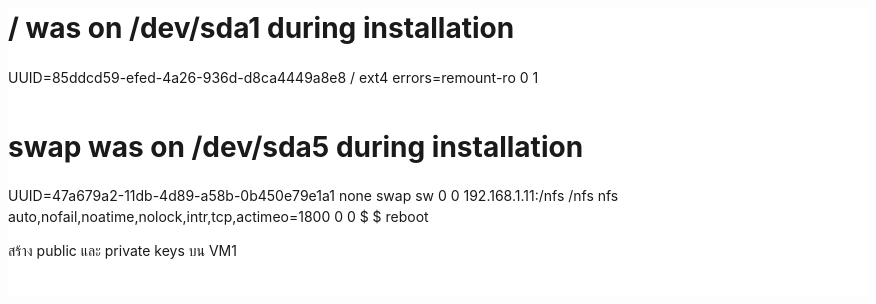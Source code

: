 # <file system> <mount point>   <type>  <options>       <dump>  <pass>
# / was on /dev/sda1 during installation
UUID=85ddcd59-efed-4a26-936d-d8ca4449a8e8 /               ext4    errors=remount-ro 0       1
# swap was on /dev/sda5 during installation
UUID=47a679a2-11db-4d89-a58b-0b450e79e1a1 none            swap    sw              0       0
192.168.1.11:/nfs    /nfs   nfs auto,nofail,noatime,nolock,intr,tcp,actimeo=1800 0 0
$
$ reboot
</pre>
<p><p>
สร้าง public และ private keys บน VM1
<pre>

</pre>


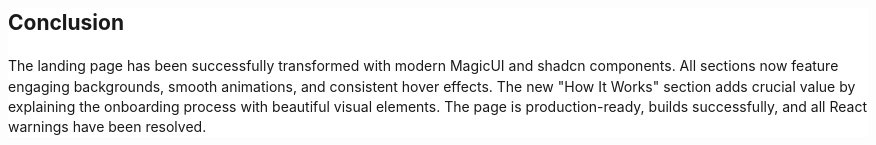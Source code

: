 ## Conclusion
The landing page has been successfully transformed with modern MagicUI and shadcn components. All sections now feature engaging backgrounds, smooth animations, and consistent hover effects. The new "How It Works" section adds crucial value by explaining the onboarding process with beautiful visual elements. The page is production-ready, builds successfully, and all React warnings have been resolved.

# # #

◆ WORK ITEM
Please retype the data exactly. The pictures do not go in.

◆ RESPONSE TO THE TASK
Source code

: # <file system> <mount point>   <type>  <options>       <dump>  <pass>
# / was on /dev/sda1 during installation
UUID=85ddcd59-efed-4a26-936d-d8ca4449a8e8 /               ext4    errors=remount-ro 0       1
# swap was on /dev/sda5 during installation
UUID=47a679a2-11db-4d89-a58b-0b450e79e1a1 none            swap    sw              0       0
192.168.1.11:/nfs    /nfs   nfs auto,nofail,noatime,nolock,intr,tcp,actimeo=1800 0 0
$
$ reboot
</pre>
<p><p>
สร้าง public และ private keys บน VM1
<pre>

</pre>


Source code

: ## Conclusion
The landing page has been successfully transformed with modern MagicUI and shadcn components. All sections now feature engaging backgrounds, smooth animations, and consistent hover effects. The new "How It Works" section adds crucial value by explaining the onboarding process with beautiful visual elements. The page is production-ready, builds successfully, and all React warnings have been resolved.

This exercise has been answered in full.